Which programming languages are most token-efficient?
13 points by diktomat
13 points by diktomat
This seems to assume the tokenizer is fixed in stone. Until the hypertrainers run out of money, it seems much more feasible to retrain than to shift language preferences (not to mention you'd lose all the training materials!).
I would expect that if this were a serious problem, now that we know how important the coding assistant use case is, somebody's going to retrain with a more efficient code tokenization.

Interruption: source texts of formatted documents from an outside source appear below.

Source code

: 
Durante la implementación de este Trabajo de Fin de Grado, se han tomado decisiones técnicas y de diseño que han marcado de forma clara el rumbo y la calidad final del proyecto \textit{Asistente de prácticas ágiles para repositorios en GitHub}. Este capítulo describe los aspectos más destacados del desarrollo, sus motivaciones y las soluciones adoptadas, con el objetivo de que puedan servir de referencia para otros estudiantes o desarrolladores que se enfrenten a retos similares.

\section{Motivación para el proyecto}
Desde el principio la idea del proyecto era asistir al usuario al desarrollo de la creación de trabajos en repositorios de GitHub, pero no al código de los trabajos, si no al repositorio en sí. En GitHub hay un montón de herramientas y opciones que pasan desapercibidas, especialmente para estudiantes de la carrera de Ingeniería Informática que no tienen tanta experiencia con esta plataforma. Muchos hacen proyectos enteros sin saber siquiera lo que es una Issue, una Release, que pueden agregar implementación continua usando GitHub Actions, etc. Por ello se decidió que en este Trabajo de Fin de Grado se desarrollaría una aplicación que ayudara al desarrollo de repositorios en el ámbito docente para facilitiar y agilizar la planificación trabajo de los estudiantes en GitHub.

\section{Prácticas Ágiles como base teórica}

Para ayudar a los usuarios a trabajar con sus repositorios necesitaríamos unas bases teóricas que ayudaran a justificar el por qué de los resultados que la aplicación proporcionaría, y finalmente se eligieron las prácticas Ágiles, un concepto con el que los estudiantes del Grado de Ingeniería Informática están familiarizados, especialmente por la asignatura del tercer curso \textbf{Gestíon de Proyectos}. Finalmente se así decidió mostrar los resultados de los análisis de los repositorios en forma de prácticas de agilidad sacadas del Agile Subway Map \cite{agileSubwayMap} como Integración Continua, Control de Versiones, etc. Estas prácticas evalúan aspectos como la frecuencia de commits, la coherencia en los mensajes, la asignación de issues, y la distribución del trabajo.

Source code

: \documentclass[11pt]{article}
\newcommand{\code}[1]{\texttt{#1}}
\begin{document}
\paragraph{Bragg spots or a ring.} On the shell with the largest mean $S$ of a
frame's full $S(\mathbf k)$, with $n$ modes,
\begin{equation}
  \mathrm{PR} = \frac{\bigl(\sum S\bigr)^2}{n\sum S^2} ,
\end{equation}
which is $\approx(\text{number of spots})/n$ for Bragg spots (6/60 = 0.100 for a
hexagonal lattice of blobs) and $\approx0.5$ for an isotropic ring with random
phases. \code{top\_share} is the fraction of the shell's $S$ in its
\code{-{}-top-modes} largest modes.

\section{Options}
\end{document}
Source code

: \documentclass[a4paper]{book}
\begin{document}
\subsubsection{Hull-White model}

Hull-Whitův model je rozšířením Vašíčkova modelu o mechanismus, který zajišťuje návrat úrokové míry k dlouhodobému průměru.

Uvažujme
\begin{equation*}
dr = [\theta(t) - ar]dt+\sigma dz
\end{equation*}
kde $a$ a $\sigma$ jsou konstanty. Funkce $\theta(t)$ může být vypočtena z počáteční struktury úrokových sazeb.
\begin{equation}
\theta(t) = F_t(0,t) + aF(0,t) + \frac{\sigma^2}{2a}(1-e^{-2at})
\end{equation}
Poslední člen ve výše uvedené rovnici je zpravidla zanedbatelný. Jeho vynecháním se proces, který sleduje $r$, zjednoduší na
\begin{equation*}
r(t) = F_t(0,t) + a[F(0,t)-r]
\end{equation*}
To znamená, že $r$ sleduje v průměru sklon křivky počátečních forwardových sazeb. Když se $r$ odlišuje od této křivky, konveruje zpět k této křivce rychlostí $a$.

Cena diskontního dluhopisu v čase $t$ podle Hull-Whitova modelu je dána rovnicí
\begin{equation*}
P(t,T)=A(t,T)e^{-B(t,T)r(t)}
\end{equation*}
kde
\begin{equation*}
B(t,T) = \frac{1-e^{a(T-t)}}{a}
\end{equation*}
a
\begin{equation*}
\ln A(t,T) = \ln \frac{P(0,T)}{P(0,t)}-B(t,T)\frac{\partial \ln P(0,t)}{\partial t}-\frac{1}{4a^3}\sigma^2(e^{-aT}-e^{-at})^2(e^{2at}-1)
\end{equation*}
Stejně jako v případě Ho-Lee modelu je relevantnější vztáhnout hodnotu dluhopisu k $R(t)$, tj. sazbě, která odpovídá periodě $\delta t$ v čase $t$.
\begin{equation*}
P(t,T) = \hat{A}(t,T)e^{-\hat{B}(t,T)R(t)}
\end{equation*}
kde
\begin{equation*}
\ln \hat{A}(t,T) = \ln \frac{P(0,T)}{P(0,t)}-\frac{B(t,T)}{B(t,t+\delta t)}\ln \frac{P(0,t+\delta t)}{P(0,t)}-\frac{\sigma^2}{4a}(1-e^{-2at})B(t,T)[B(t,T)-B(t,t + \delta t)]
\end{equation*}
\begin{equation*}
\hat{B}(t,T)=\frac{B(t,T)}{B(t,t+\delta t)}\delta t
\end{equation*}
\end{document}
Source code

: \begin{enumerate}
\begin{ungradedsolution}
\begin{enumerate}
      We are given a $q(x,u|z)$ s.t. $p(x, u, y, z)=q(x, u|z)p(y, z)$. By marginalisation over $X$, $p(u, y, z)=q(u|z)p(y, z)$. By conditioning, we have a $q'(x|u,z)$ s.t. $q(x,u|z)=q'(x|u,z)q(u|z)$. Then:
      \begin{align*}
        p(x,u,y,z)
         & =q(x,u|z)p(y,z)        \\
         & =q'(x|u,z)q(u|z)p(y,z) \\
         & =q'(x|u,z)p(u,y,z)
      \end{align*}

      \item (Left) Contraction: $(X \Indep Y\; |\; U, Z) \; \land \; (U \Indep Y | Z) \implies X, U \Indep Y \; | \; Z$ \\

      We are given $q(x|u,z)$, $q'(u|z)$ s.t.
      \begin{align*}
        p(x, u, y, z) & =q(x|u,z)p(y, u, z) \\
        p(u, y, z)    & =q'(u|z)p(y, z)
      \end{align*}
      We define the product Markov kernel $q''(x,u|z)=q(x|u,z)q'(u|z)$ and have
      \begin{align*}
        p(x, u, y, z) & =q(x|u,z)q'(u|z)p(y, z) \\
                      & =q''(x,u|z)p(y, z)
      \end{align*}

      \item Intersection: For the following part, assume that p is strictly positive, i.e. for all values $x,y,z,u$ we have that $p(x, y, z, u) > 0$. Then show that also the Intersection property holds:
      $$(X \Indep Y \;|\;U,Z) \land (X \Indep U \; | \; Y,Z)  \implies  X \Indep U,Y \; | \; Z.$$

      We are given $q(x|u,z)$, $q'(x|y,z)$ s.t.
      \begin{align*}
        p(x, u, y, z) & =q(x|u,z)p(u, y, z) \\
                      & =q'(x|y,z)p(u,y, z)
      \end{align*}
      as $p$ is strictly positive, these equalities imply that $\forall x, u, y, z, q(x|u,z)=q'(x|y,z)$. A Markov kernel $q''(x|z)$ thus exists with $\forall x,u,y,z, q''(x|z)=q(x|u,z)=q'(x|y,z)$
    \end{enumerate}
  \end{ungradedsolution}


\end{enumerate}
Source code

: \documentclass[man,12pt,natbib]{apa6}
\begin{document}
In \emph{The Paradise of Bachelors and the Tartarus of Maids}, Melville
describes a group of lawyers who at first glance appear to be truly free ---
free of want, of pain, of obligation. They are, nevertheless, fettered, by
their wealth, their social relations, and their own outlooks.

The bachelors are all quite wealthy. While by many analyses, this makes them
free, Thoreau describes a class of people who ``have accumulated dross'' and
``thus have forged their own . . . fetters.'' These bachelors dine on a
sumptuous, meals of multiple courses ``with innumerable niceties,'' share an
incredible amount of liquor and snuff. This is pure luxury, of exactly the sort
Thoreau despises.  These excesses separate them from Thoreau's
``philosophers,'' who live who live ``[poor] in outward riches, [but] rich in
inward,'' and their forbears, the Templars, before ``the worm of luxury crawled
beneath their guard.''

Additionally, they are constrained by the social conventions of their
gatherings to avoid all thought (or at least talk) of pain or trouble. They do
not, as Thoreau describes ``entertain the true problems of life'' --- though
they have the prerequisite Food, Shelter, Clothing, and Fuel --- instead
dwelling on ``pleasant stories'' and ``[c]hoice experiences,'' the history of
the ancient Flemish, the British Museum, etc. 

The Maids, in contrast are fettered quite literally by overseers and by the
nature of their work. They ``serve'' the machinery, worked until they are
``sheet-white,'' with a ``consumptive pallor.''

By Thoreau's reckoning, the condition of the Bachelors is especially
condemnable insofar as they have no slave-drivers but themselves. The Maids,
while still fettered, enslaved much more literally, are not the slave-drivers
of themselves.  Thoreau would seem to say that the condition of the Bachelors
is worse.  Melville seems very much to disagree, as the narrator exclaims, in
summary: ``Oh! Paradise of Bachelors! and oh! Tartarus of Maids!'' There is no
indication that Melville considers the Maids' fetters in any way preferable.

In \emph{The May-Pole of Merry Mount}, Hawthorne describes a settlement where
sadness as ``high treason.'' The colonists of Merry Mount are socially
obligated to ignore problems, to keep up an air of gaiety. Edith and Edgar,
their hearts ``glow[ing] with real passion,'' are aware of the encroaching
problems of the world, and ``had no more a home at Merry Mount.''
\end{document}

After the bubble bursts and we have to work with just tuning whatever giant models we're left with in the fossil record, things might be different.
Uiua
Token efficiency is only one measure that AI effectiveness depends on. Another, possibly more relevant is how strict the syntax is. Notably, a more strict syntax will improve the output, because it squeezes the target space into something more easily worked with – the training data will look more alike than with a more forgiving syntax. Also locality of information is paramount: AI models have a hard time keeping stuff straight over hundreds or even thousands of lines of code.
Rust optimizes for both those measures, having a very strict syntax that nudges programmers towards keeping information local.
Which language is the most token efficient? In my experience, Chinese is more token efficient (~1.5x more?) than English (I don't know other languages).
I used to do F# like 10 years ago. I actually quite enjoyed it as a language, maybe I should revisit it with vibecoding.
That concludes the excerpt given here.